Luis Nassif

Há meses, se sabia que Miller recebera uma proposta para trabalhar na Trench, Rossi & Watanabe. Na própria Procuradoria Geral da República a decisão foi encarada como uma traição ao Ministério Público Federal.

Mal formalizou sua saída do MPF, Miller participou do acordo de leniência da JBS, como advogado do grupo.

Agora, o PGR Rodrigo Janot pretende criminalizar a atuação de Miller. E, com a sutileza de um macaco em loja de louças, cria um problema enorme para o próprio MPF. Acompanhe o raciocínio.

Jogando nas duas pontas, como procurador, antes, e como advogado, depois, que crimes Miller pode ter cometido?
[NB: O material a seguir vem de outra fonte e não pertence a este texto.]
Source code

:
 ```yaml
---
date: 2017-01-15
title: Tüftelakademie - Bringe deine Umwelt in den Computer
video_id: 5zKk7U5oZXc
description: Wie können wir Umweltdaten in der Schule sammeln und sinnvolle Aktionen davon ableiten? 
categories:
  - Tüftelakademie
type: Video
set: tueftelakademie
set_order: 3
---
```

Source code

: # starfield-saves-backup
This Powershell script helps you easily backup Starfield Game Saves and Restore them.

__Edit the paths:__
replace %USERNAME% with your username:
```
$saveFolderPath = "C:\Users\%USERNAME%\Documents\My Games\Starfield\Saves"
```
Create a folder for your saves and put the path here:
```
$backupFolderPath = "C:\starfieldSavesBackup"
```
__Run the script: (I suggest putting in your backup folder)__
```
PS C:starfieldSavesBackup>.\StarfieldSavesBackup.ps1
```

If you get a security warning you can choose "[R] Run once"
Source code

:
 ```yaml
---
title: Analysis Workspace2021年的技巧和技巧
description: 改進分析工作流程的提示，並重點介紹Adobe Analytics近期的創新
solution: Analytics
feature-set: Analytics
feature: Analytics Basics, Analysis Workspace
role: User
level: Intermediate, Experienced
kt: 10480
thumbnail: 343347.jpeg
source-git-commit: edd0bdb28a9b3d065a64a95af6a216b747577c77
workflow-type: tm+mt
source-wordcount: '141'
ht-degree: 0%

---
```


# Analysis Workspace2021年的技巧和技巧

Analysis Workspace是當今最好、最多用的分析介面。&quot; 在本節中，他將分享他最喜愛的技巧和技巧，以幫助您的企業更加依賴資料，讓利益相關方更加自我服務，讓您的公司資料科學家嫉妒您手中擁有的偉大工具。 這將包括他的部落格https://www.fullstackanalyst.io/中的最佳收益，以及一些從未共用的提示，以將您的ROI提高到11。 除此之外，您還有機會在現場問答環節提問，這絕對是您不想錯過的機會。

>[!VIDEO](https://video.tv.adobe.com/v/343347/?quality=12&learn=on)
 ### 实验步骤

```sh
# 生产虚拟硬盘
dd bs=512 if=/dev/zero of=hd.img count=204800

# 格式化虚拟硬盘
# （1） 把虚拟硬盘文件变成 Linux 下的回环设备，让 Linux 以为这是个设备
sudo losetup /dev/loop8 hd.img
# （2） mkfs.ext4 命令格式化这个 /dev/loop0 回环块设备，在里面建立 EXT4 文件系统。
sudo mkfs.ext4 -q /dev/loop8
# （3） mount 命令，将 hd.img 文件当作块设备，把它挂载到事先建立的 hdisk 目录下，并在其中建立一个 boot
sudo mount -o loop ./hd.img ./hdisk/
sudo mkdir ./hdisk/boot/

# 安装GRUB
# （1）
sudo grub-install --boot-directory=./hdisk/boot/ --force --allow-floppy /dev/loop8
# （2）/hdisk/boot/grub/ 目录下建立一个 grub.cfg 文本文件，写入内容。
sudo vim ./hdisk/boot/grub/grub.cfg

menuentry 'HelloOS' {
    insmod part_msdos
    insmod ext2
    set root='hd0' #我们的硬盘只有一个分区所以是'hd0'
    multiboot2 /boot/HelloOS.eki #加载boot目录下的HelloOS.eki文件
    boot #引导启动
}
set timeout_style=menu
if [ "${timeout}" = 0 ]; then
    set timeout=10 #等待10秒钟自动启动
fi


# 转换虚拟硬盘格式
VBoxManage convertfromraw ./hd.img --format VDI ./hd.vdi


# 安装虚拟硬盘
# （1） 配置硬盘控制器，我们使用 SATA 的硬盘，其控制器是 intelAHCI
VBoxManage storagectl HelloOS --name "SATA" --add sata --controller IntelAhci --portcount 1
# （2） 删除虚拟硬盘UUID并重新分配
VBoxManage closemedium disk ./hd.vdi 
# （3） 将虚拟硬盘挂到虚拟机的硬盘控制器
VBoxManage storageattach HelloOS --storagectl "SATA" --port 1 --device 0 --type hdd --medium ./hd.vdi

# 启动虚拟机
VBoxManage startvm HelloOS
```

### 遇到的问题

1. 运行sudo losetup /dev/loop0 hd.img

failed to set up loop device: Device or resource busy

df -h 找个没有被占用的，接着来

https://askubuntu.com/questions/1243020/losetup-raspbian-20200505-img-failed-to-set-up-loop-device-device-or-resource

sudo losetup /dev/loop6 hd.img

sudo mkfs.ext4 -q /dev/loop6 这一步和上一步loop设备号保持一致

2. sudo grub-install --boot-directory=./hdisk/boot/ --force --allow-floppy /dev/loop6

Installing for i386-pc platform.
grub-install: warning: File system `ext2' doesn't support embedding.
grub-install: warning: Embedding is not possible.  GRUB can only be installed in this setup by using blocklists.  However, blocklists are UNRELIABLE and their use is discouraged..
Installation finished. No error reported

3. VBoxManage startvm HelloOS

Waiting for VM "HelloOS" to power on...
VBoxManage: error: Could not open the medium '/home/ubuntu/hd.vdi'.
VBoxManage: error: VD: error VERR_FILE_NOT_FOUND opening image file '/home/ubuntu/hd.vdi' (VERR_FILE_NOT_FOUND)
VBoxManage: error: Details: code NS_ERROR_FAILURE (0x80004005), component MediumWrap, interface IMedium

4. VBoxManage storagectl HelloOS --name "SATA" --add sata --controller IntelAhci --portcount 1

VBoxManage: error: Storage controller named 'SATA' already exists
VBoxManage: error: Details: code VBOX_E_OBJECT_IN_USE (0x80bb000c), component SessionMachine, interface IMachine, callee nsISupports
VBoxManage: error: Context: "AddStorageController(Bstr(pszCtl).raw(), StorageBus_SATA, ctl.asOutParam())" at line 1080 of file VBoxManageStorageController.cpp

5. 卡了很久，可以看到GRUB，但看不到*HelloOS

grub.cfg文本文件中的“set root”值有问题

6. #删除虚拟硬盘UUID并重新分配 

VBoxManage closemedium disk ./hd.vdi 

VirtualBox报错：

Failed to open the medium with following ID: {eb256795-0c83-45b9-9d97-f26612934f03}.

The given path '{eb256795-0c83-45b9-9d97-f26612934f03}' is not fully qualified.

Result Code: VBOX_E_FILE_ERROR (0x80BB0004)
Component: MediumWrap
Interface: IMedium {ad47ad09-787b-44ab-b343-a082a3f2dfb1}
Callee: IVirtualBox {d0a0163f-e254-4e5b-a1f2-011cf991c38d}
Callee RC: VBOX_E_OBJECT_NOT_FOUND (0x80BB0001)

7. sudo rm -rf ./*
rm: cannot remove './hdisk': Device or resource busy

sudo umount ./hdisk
Opção 1 – Acesso a informações privilegiadas, não é crime. Ao advogado de defesa é facultado o acesso a todas as provas e acusações contra o réu. Pode-se condenar moralmente Miller, mas até aí não tem sinal de crime. Essa condição impede apenas o juiz de julgar, não um ex-procurador de mudar de lado e defender o réu processado. Trata-se de questão ética, mas não criminal.

Opção 2 – valer-se de conhecimento para influenciar o outro lado a tomar decisões favoráveis ao réu, que fujam do padrão conhecido.

A convicção de Janot se fixou na Opção 2.

Para tratar Miller como criminoso, Janot teria que possuir evidências fortes de que foi cometido um crime. Ou seja, de que ele se valeu dos contatos firmados ao longo da carreira para obter uma condição ilegal ou claramente favorável ao réu.

O acordo de leniência da JBS foi fechado na 1a Instância. Foi um acordo que provocou enorme estranheza no meio jurídico, especialmente nos advogados envolvidos com acordos de leniência.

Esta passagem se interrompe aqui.